Problem details: Without including any picture, copy the entries that follow word for word.

The records:
◇ ◇ ◇

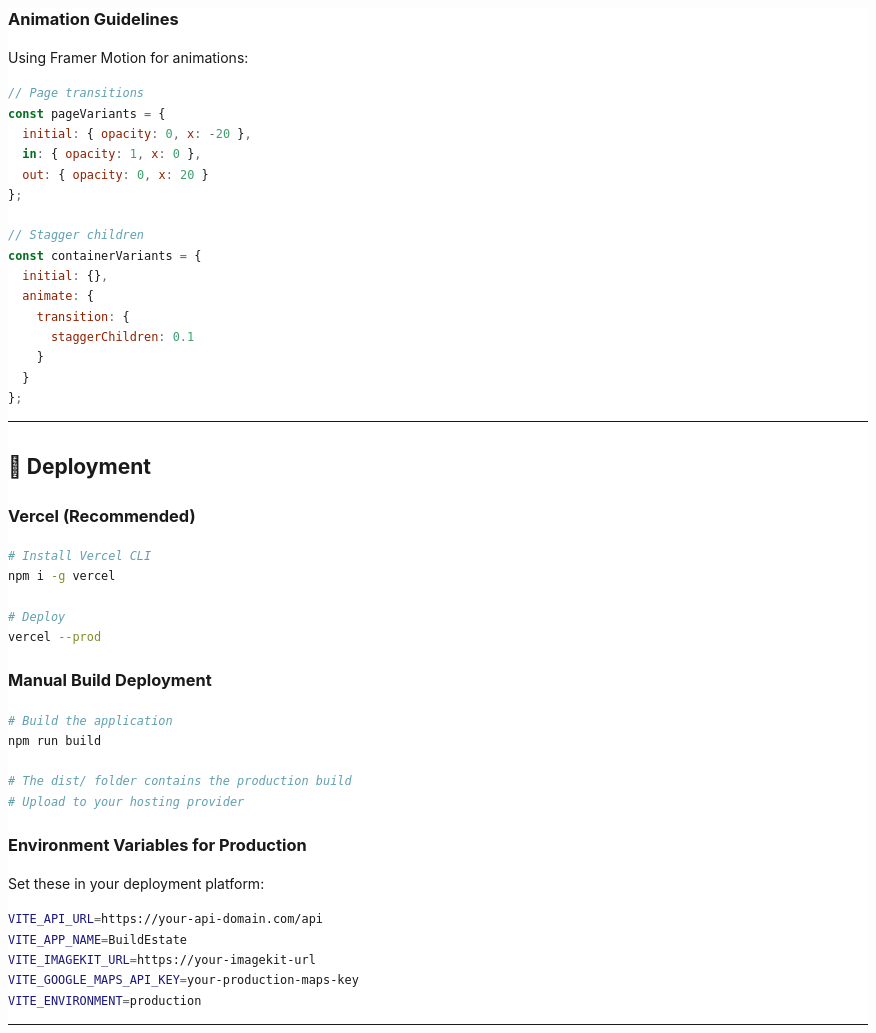 ### Animation Guidelines

Using Framer Motion for animations:

```jsx
// Page transitions
const pageVariants = {
  initial: { opacity: 0, x: -20 },
  in: { opacity: 1, x: 0 },
  out: { opacity: 0, x: 20 }
};

// Stagger children
const containerVariants = {
  initial: {},
  animate: {
    transition: {
      staggerChildren: 0.1
    }
  }
};
```

---

## 🚀 Deployment

### Vercel (Recommended)

```bash
# Install Vercel CLI
npm i -g vercel

# Deploy
vercel --prod
```

### Manual Build Deployment

```bash
# Build the application
npm run build

# The dist/ folder contains the production build
# Upload to your hosting provider
```

### Environment Variables for Production

Set these in your deployment platform:

```bash
VITE_API_URL=https://your-api-domain.com/api
VITE_APP_NAME=BuildEstate
VITE_IMAGEKIT_URL=https://your-imagekit-url
VITE_GOOGLE_MAPS_API_KEY=your-production-maps-key
VITE_ENVIRONMENT=production
```

---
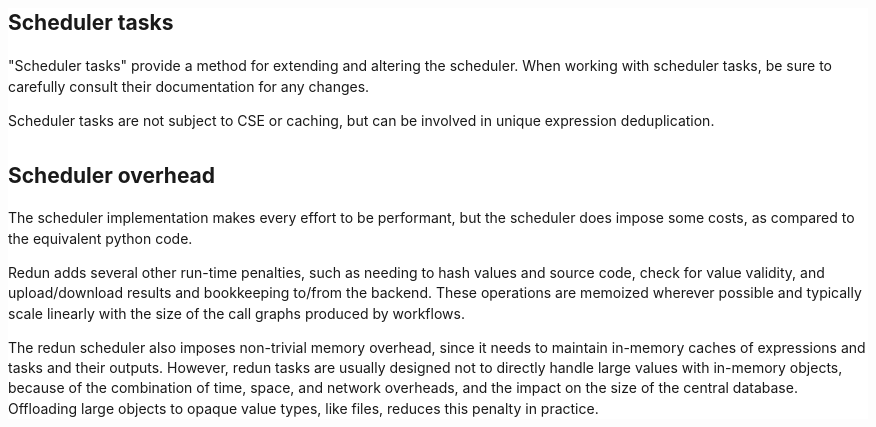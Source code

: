 
## Scheduler tasks

"Scheduler tasks" provide a method for extending and altering the scheduler. When working
with scheduler tasks, be sure to carefully consult their documentation for any changes.

Scheduler tasks are not subject to CSE or caching, but can be involved in unique expression 
deduplication.

## Scheduler overhead

The scheduler implementation makes every effort to be performant, but the scheduler does
impose some costs, as compared to the equivalent python code. 

Redun adds several other run-time penalties, such as needing to hash values and source code,
check for value validity, and upload/download results and bookkeeping to/from the backend. 
These operations are memoized wherever possible and typically scale linearly with the size of 
the call graphs produced by workflows.

The redun scheduler also imposes non-trivial memory overhead, since 
it needs to maintain in-memory caches of expressions and tasks and their outputs.
However, redun tasks are usually designed not to directly handle large values with in-memory
objects, because of the combination of time, space, and network overheads, and the impact
on the size of the central database. Offloading large objects to opaque value types, like files,
reduces this penalty in practice.


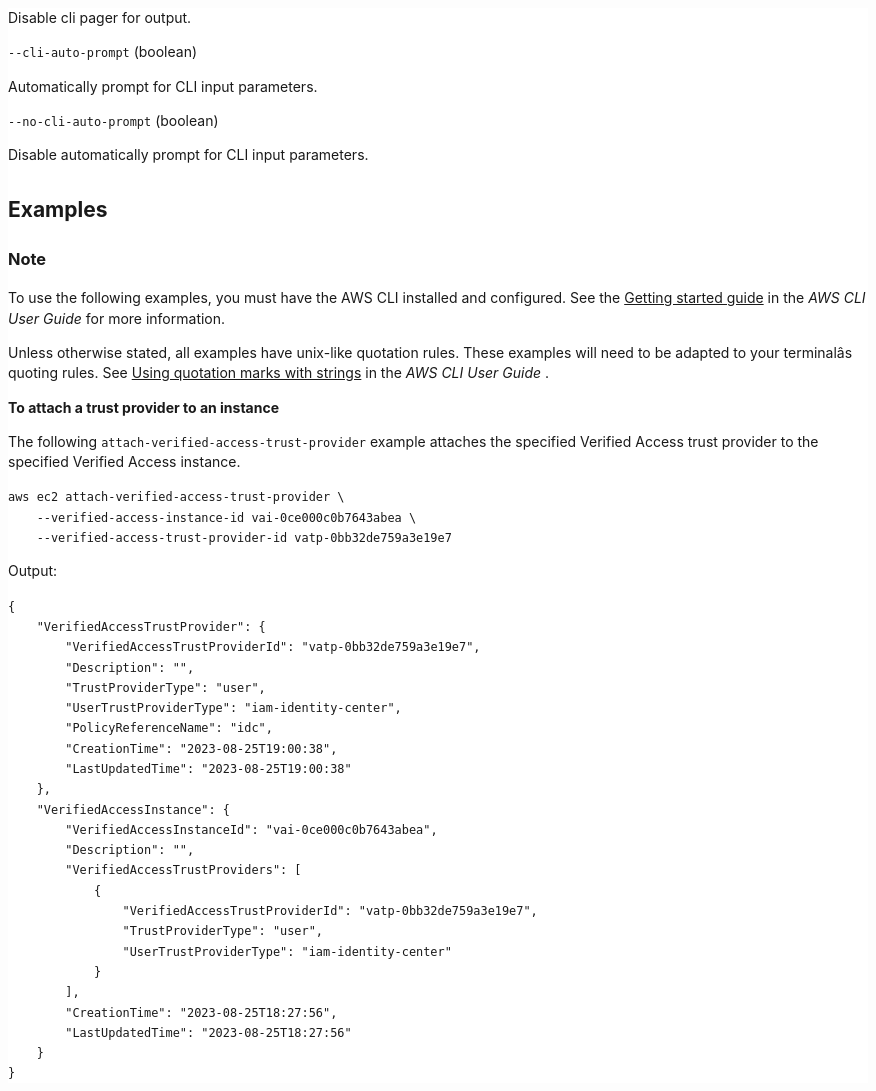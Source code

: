 Disable cli pager for output.

`--cli-auto-prompt` (boolean)

Automatically prompt for CLI input parameters.

`--no-cli-auto-prompt` (boolean)

Disable automatically prompt for CLI input parameters.

## Examples

### Note

To use the following examples, you must have the AWS CLI installed and configured. See the [Getting started guide](https://docs.aws.amazon.com/cli/latest/userguide/cli-chap-getting-started.html) in the *AWS CLI User Guide* for more information.

Unless otherwise stated, all examples have unix-like quotation rules. These examples will need to be adapted to your terminalâs quoting rules. See [Using quotation marks with strings](https://docs.aws.amazon.com/cli/latest/userguide/cli-usage-parameters-quoting-strings.html) in the *AWS CLI User Guide* .

**To attach a trust provider to an instance**

The following `attach-verified-access-trust-provider` example attaches the specified Verified Access trust provider to the specified Verified Access instance.

```
aws ec2 attach-verified-access-trust-provider \
    --verified-access-instance-id vai-0ce000c0b7643abea \
    --verified-access-trust-provider-id vatp-0bb32de759a3e19e7
```

Output:

```
{
    "VerifiedAccessTrustProvider": {
        "VerifiedAccessTrustProviderId": "vatp-0bb32de759a3e19e7",
        "Description": "",
        "TrustProviderType": "user",
        "UserTrustProviderType": "iam-identity-center",
        "PolicyReferenceName": "idc",
        "CreationTime": "2023-08-25T19:00:38",
        "LastUpdatedTime": "2023-08-25T19:00:38"
    },
    "VerifiedAccessInstance": {
        "VerifiedAccessInstanceId": "vai-0ce000c0b7643abea",
        "Description": "",
        "VerifiedAccessTrustProviders": [
            {
                "VerifiedAccessTrustProviderId": "vatp-0bb32de759a3e19e7",
                "TrustProviderType": "user",
                "UserTrustProviderType": "iam-identity-center"
            }
        ],
        "CreationTime": "2023-08-25T18:27:56",
        "LastUpdatedTime": "2023-08-25T18:27:56"
    }
}
```
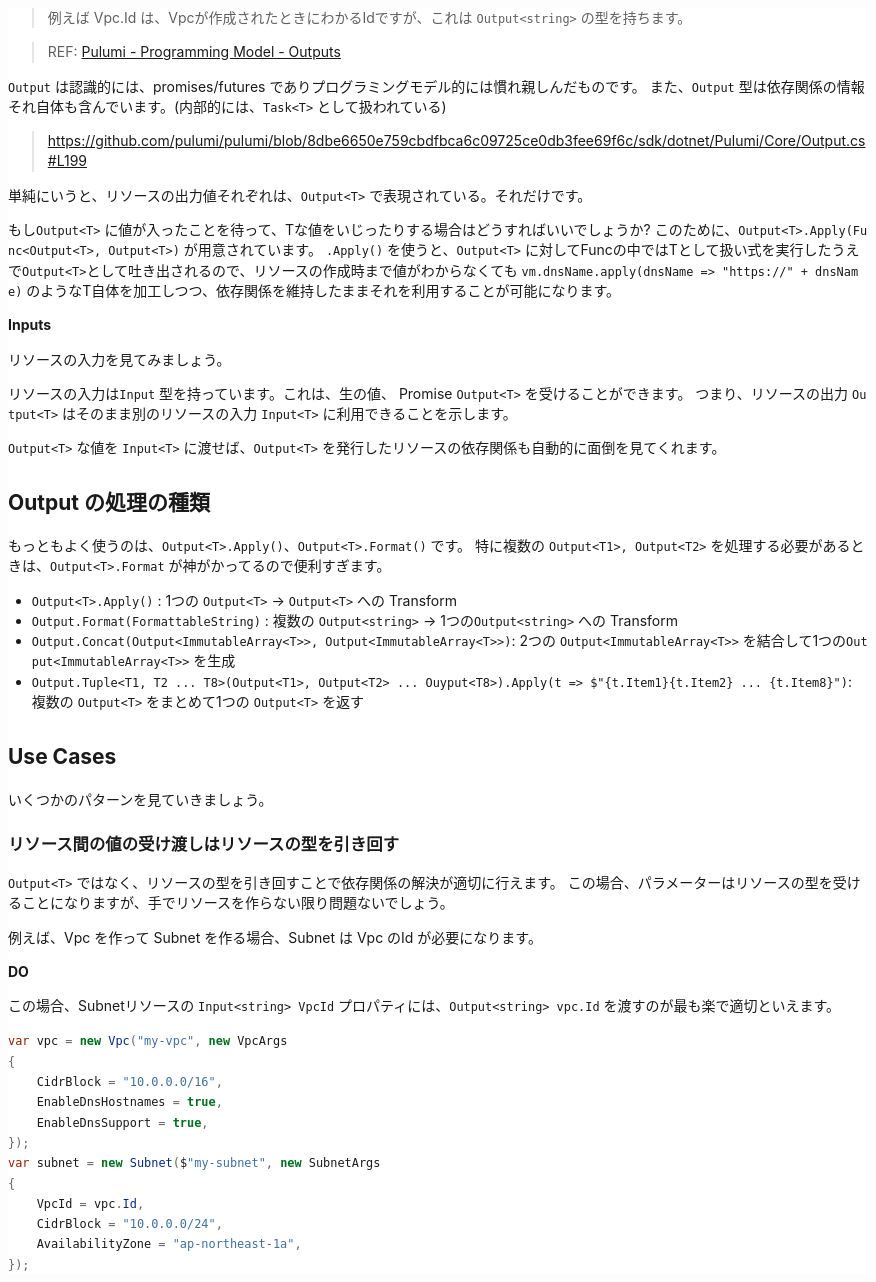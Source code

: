 > 例えば Vpc.Id は、Vpcが作成されたときにわかるIdですが、これは `Output<string>` の型を持ちます。

> REF: [Pulumi - Programming Model - Outputs](https://www.pulumi.com/docs/intro/concepts/programming-model/#outputs)

`Output` は認識的には、promises/futures でありプログラミングモデル的には慣れ親しんだものです。
また、`Output` 型は依存関係の情報それ自体も含んでいます。(内部的には、`Task<T>` として扱われている)

> https://github.com/pulumi/pulumi/blob/8dbe6650e759cbdfbca6c09725ce0db3fee69f6c/sdk/dotnet/Pulumi/Core/Output.cs#L199

単純にいうと、リソースの出力値それぞれは、`Output<T>` で表現されている。それだけです。

もし`Output<T>` に値が入ったことを待って、Tな値をいじったりする場合はどうすればいいでしょうか?
このために、`Output<T>.Apply(Func<Output<T>, Output<T>)` が用意されています。
`.Apply()` を使うと、`Output<T>` に対してFuncの中ではTとして扱い式を実行したうえで`Output<T>`として吐き出されるので、リソースの作成時まで値がわからなくても `vm.dnsName.apply(dnsName => "https://" + dnsName)` のようなT自体を加工しつつ、依存関係を維持したままそれを利用することが可能になります。

**Inputs**

リソースの入力を見てみましょう。

リソースの入力は`Input` 型を持っています。これは、生の値、 Promise `Output<T>` を受けることができます。
つまり、リソースの出力 `Output<T>` はそのまま別のリソースの入力 `Input<T>` に利用できることを示します。

`Output<T>` な値を `Input<T>` に渡せば、`Output<T>` を発行したリソースの依存関係も自動的に面倒を見てくれます。

## Output の処理の種類

もっともよく使うのは、`Output<T>.Apply()`、`Output<T>.Format()` です。
特に複数の `Output<T1>, Output<T2>` を処理する必要があるときは、`Output<T>.Format` が神がかってるので便利すぎます。

* `Output<T>.Apply()` : 1つの `Output<T>` -> `Output<T>` への Transform
* `Output.Format(FormattableString)` : 複数の `Output<string>` -> 1つの`Output<string>` への Transform
* `Output.Concat(Output<ImmutableArray<T>>, Output<ImmutableArray<T>>)`: 2つの `Output<ImmutableArray<T>>` を結合して1つの`Output<ImmutableArray<T>>` を生成
* `Output.Tuple<T1, T2 ... T8>(Output<T1>, Output<T2> ... Ouyput<T8>).Apply(t => $"{t.Item1}{t.Item2} ... {t.Item8}")`: 複数の `Output<T>` をまとめて1つの `Output<T>` を返す

## Use Cases

いくつかのパターンを見ていきましょう。

### リソース間の値の受け渡しはリソースの型を引き回す

`Output<T>` ではなく、リソースの型を引き回すことで依存関係の解決が適切に行えます。
この場合、パラメーターはリソースの型を受けることになりますが、手でリソースを作らない限り問題ないでしょう。

例えば、Vpc を作って Subnet を作る場合、Subnet は Vpc のId  が必要になります。

**DO** <i class="blogicon-check"></i>

この場合、Subnetリソースの `Input<string> VpcId` プロパティには、`Output<string> vpc.Id` を渡すのが最も楽で適切といえます。

```csharp
var vpc = new Vpc("my-vpc", new VpcArgs
{
    CidrBlock = "10.0.0.0/16",
    EnableDnsHostnames = true,
    EnableDnsSupport = true,
});
var subnet = new Subnet($"my-subnet", new SubnetArgs
{
    VpcId = vpc.Id,
    CidrBlock = "10.0.0.0/24",
    AvailabilityZone = "ap-northeast-1a",
});
```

◇ ◇ ◇

Task output:
 ### Animation Guidelines

Using Framer Motion for animations:

```jsx
// Page transitions
const pageVariants = {
  initial: { opacity: 0, x: -20 },
  in: { opacity: 1, x: 0 },
  out: { opacity: 0, x: 20 }
};

// Stagger children
const containerVariants = {
  initial: {},
  animate: {
    transition: {
      staggerChildren: 0.1
    }
  }
};
```

---

## 🚀 Deployment

### Vercel (Recommended)

```bash
# Install Vercel CLI
npm i -g vercel

# Deploy
vercel --prod
```

### Manual Build Deployment

```bash
# Build the application
npm run build

# The dist/ folder contains the production build
# Upload to your hosting provider
```

### Environment Variables for Production

Set these in your deployment platform:

```bash
VITE_API_URL=https://your-api-domain.com/api
VITE_APP_NAME=BuildEstate
VITE_IMAGEKIT_URL=https://your-imagekit-url
VITE_GOOGLE_MAPS_API_KEY=your-production-maps-key
VITE_ENVIRONMENT=production
```

---
Source code

: 
## Scheduler tasks

"Scheduler tasks" provide a method for extending and altering the scheduler. When working
with scheduler tasks, be sure to carefully consult their documentation for any changes.

Scheduler tasks are not subject to CSE or caching, but can be involved in unique expression 
deduplication.

## Scheduler overhead

The scheduler implementation makes every effort to be performant, but the scheduler does
impose some costs, as compared to the equivalent python code. 

Redun adds several other run-time penalties, such as needing to hash values and source code,
check for value validity, and upload/download results and bookkeeping to/from the backend. 
These operations are memoized wherever possible and typically scale linearly with the size of 
the call graphs produced by workflows.

The redun scheduler also imposes non-trivial memory overhead, since 
it needs to maintain in-memory caches of expressions and tasks and their outputs.
However, redun tasks are usually designed not to directly handle large values with in-memory
objects, because of the combination of time, space, and network overheads, and the impact
on the size of the central database. Offloading large objects to opaque value types, like files,
reduces this penalty in practice.


Source code

: Disable cli pager for output.

`--cli-auto-prompt` (boolean)

Automatically prompt for CLI input parameters.

`--no-cli-auto-prompt` (boolean)

Disable automatically prompt for CLI input parameters.

## Examples

### Note

To use the following examples, you must have the AWS CLI installed and configured. See the [Getting started guide](https://docs.aws.amazon.com/cli/latest/userguide/cli-chap-getting-started.html) in the *AWS CLI User Guide* for more information.

Unless otherwise stated, all examples have unix-like quotation rules. These examples will need to be adapted to your terminalâs quoting rules. See [Using quotation marks with strings](https://docs.aws.amazon.com/cli/latest/userguide/cli-usage-parameters-quoting-strings.html) in the *AWS CLI User Guide* .

**To attach a trust provider to an instance**

The following `attach-verified-access-trust-provider` example attaches the specified Verified Access trust provider to the specified Verified Access instance.

```
aws ec2 attach-verified-access-trust-provider \
    --verified-access-instance-id vai-0ce000c0b7643abea \
    --verified-access-trust-provider-id vatp-0bb32de759a3e19e7
```

Output:

```
{
    "VerifiedAccessTrustProvider": {
        "VerifiedAccessTrustProviderId": "vatp-0bb32de759a3e19e7",
        "Description": "",
        "TrustProviderType": "user",
        "UserTrustProviderType": "iam-identity-center",
        "PolicyReferenceName": "idc",
        "CreationTime": "2023-08-25T19:00:38",
        "LastUpdatedTime": "2023-08-25T19:00:38"
    },
    "VerifiedAccessInstance": {
        "VerifiedAccessInstanceId": "vai-0ce000c0b7643abea",
        "Description": "",
        "VerifiedAccessTrustProviders": [
            {
                "VerifiedAccessTrustProviderId": "vatp-0bb32de759a3e19e7",
                "TrustProviderType": "user",
                "UserTrustProviderType": "iam-identity-center"
            }
        ],
        "CreationTime": "2023-08-25T18:27:56",
        "LastUpdatedTime": "2023-08-25T18:27:56"
    }
}
```
Source code

: > 例えば Vpc.Id は、Vpcが作成されたときにわかるIdですが、これは `Output<string>` の型を持ちます。

> REF: [Pulumi - Programming Model - Outputs](https://www.pulumi.com/docs/intro/concepts/programming-model/#outputs)

`Output` は認識的には、promises/futures でありプログラミングモデル的には慣れ親しんだものです。
また、`Output` 型は依存関係の情報それ自体も含んでいます。(内部的には、`Task<T>` として扱われている)

> https://github.com/pulumi/pulumi/blob/8dbe6650e759cbdfbca6c09725ce0db3fee69f6c/sdk/dotnet/Pulumi/Core/Output.cs#L199

単純にいうと、リソースの出力値それぞれは、`Output<T>` で表現されている。それだけです。

もし`Output<T>` に値が入ったことを待って、Tな値をいじったりする場合はどうすればいいでしょうか?
このために、`Output<T>.Apply(Func<Output<T>, Output<T>)` が用意されています。
`.Apply()` を使うと、`Output<T>` に対してFuncの中ではTとして扱い式を実行したうえで`Output<T>`として吐き出されるので、リソースの作成時まで値がわからなくても `vm.dnsName.apply(dnsName => "https://" + dnsName)` のようなT自体を加工しつつ、依存関係を維持したままそれを利用することが可能になります。

**Inputs**

リソースの入力を見てみましょう。

リソースの入力は`Input` 型を持っています。これは、生の値、 Promise `Output<T>` を受けることができます。
つまり、リソースの出力 `Output<T>` はそのまま別のリソースの入力 `Input<T>` に利用できることを示します。

`Output<T>` な値を `Input<T>` に渡せば、`Output<T>` を発行したリソースの依存関係も自動的に面倒を見てくれます。

## Output の処理の種類

もっともよく使うのは、`Output<T>.Apply()`、`Output<T>.Format()` です。
特に複数の `Output<T1>, Output<T2>` を処理する必要があるときは、`Output<T>.Format` が神がかってるので便利すぎます。

* `Output<T>.Apply()` : 1つの `Output<T>` -> `Output<T>` への Transform
* `Output.Format(FormattableString)` : 複数の `Output<string>` -> 1つの`Output<string>` への Transform
* `Output.Concat(Output<ImmutableArray<T>>, Output<ImmutableArray<T>>)`: 2つの `Output<ImmutableArray<T>>` を結合して1つの`Output<ImmutableArray<T>>` を生成
* `Output.Tuple<T1, T2 ... T8>(Output<T1>, Output<T2> ... Ouyput<T8>).Apply(t => $"{t.Item1}{t.Item2} ... {t.Item8}")`: 複数の `Output<T>` をまとめて1つの `Output<T>` を返す

## Use Cases

いくつかのパターンを見ていきましょう。

### リソース間の値の受け渡しはリソースの型を引き回す

`Output<T>` ではなく、リソースの型を引き回すことで依存関係の解決が適切に行えます。
この場合、パラメーターはリソースの型を受けることになりますが、手でリソースを作らない限り問題ないでしょう。

例えば、Vpc を作って Subnet を作る場合、Subnet は Vpc のId  が必要になります。

**DO** <i class="blogicon-check"></i>

この場合、Subnetリソースの `Input<string> VpcId` プロパティには、`Output<string> vpc.Id` を渡すのが最も楽で適切といえます。

```csharp
var vpc = new Vpc("my-vpc", new VpcArgs
{
    CidrBlock = "10.0.0.0/16",
    EnableDnsHostnames = true,
    EnableDnsSupport = true,
});
var subnet = new Subnet($"my-subnet", new SubnetArgs
{
    VpcId = vpc.Id,
    CidrBlock = "10.0.0.0/24",
    AvailabilityZone = "ap-northeast-1a",
});
```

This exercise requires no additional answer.